**EXERCISE OBJECTIVE:** Go through the following data and transcribe exactly the stretch of lines from the one holding "## Load Task Registry" to the one holding "- **--priority**: Execute", both included.

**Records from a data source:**
━━━━━━━━
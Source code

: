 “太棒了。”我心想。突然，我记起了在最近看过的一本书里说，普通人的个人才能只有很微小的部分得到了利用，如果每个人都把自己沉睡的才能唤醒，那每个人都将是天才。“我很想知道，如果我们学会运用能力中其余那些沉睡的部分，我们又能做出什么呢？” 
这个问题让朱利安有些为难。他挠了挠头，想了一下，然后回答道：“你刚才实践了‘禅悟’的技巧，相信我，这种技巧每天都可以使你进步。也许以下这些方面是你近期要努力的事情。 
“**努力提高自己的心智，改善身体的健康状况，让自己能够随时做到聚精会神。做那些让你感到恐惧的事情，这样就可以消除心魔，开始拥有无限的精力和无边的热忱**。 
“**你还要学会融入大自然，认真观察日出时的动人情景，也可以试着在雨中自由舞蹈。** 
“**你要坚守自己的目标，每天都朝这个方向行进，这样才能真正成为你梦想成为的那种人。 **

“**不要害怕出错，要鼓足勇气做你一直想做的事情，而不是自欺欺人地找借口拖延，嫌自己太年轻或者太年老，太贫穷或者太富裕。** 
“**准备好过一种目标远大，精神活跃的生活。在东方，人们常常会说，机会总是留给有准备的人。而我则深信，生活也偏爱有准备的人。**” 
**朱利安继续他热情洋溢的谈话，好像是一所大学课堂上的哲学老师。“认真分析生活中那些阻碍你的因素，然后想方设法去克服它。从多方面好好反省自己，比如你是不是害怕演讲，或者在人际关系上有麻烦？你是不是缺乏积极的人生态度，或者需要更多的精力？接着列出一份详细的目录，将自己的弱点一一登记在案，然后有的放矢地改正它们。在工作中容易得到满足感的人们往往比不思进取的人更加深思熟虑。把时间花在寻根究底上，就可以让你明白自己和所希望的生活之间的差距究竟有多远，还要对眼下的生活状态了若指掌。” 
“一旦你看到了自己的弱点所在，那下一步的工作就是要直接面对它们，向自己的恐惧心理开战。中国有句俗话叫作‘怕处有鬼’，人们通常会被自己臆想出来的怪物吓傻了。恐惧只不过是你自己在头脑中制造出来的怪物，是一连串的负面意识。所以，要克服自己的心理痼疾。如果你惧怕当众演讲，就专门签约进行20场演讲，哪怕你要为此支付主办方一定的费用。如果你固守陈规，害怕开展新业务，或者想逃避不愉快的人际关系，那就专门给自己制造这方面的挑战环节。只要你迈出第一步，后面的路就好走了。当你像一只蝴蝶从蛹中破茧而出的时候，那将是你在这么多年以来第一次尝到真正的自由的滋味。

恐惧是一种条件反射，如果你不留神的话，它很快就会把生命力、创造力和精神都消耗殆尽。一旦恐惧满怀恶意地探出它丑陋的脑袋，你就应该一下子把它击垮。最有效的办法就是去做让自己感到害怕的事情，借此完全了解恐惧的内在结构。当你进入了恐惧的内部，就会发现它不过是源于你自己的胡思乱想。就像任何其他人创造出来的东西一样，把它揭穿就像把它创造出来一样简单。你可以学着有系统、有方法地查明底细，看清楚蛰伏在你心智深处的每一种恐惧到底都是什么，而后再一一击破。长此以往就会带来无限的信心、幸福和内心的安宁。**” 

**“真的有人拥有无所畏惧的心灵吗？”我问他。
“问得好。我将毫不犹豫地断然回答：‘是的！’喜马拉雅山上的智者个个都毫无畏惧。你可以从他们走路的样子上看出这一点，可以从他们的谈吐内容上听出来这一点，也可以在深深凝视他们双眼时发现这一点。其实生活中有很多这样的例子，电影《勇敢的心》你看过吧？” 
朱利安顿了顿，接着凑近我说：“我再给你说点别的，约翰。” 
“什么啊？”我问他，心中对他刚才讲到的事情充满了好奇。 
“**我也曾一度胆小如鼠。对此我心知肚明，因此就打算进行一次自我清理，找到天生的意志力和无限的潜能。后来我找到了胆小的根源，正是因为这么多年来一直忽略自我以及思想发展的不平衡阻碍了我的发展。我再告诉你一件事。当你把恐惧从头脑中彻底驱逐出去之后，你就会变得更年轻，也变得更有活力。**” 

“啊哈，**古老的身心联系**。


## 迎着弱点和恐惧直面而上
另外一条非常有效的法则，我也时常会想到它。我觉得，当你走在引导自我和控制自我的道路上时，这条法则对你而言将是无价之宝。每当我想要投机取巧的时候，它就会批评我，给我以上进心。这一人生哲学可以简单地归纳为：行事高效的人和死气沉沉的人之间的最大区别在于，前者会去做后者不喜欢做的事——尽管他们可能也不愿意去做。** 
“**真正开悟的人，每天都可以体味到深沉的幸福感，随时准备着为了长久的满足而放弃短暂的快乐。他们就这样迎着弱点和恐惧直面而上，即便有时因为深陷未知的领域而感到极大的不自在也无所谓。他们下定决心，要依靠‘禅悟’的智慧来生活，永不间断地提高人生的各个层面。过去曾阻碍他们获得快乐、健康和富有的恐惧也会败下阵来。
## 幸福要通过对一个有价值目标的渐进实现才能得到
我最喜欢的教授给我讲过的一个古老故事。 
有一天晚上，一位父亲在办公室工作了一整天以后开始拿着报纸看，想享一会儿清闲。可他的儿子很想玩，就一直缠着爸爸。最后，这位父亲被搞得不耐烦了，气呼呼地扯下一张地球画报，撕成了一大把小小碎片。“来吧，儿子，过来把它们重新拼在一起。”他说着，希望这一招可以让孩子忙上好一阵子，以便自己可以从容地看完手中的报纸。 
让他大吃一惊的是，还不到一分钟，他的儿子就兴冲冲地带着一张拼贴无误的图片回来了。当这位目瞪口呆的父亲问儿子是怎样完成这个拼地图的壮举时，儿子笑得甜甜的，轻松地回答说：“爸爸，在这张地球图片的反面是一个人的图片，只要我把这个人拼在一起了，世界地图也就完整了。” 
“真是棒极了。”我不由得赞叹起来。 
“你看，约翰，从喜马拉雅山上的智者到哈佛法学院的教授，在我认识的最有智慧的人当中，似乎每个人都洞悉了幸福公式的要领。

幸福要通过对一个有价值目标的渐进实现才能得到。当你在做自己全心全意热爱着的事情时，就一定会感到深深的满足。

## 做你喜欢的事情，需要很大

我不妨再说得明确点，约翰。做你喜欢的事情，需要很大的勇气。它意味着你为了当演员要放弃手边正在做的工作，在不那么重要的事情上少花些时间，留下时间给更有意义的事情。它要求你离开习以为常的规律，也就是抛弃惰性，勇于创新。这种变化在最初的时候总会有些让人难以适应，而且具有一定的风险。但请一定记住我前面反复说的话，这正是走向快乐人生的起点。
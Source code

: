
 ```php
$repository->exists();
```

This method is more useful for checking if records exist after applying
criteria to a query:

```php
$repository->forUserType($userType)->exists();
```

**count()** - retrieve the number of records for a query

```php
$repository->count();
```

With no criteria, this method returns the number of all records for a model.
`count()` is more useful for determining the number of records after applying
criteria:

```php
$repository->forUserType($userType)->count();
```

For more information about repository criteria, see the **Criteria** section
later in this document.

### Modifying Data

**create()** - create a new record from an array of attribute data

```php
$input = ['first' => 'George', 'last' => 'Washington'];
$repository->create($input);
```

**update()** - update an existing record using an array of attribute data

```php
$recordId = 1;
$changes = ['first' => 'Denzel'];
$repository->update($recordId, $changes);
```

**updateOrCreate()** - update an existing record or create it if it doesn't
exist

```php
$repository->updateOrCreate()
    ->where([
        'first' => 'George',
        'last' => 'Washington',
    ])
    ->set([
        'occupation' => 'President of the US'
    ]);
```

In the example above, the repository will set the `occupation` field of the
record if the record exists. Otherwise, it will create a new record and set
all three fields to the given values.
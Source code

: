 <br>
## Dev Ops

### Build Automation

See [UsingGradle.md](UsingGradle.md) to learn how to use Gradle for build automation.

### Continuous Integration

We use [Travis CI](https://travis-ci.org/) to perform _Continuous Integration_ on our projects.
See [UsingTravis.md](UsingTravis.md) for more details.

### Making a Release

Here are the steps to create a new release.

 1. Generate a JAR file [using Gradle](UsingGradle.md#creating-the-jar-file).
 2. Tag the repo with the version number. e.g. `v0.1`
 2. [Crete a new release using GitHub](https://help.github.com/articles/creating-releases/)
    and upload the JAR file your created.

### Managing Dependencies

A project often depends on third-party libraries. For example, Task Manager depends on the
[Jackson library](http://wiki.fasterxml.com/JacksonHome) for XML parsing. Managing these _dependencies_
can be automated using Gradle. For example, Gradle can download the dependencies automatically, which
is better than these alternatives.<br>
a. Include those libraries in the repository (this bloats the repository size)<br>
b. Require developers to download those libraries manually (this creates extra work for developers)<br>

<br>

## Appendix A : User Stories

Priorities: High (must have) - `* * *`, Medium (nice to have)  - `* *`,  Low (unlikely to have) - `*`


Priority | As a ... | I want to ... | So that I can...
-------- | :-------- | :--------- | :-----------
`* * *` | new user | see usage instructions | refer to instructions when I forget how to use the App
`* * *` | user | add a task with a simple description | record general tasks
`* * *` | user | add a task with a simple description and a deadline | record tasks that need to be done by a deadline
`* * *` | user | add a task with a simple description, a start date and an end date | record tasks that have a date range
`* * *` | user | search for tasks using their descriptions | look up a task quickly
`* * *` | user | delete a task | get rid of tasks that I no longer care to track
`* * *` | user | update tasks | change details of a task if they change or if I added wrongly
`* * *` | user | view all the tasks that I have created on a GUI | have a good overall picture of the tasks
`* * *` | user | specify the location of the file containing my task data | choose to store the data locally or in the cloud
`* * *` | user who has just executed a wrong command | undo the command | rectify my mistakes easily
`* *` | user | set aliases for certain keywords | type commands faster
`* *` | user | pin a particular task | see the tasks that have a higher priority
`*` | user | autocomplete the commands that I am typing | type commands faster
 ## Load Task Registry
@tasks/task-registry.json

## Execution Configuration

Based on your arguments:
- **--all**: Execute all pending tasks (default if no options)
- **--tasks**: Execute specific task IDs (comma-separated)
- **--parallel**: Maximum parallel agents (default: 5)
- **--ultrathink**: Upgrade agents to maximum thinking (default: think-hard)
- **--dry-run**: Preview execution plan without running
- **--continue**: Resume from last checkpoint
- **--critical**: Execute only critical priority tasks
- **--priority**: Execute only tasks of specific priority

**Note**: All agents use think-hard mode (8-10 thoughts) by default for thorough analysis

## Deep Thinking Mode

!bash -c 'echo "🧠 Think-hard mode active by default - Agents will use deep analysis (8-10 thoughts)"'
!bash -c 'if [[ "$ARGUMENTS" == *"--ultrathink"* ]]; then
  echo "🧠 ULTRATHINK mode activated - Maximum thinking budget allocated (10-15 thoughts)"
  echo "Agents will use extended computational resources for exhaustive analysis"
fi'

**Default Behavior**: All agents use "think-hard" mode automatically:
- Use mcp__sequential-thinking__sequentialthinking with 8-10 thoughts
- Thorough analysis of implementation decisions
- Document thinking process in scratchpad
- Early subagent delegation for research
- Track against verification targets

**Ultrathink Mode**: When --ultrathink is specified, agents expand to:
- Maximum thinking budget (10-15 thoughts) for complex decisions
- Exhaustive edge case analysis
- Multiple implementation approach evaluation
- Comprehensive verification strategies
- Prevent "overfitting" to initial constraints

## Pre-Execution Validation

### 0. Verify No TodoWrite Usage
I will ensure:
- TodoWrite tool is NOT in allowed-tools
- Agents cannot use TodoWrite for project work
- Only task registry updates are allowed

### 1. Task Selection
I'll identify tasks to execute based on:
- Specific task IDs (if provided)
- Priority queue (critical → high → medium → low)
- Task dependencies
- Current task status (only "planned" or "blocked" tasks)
━━━━━━━━
**OUTPUT FOR THIS EXERCISE:**
 ## Load Task Registry
@tasks/task-registry.json

## Execution Configuration

Based on your arguments:
- **--all**: Execute all pending tasks (default if no options)
- **--tasks**: Execute specific task IDs (comma-separated)
- **--parallel**: Maximum parallel agents (default: 5)
- **--ultrathink**: Upgrade agents to maximum thinking (default: think-hard)
- **--dry-run**: Preview execution plan without running
- **--continue**: Resume from last checkpoint
- **--critical**: Execute only critical priority tasks
- **--priority**: Execute only tasks of specific priority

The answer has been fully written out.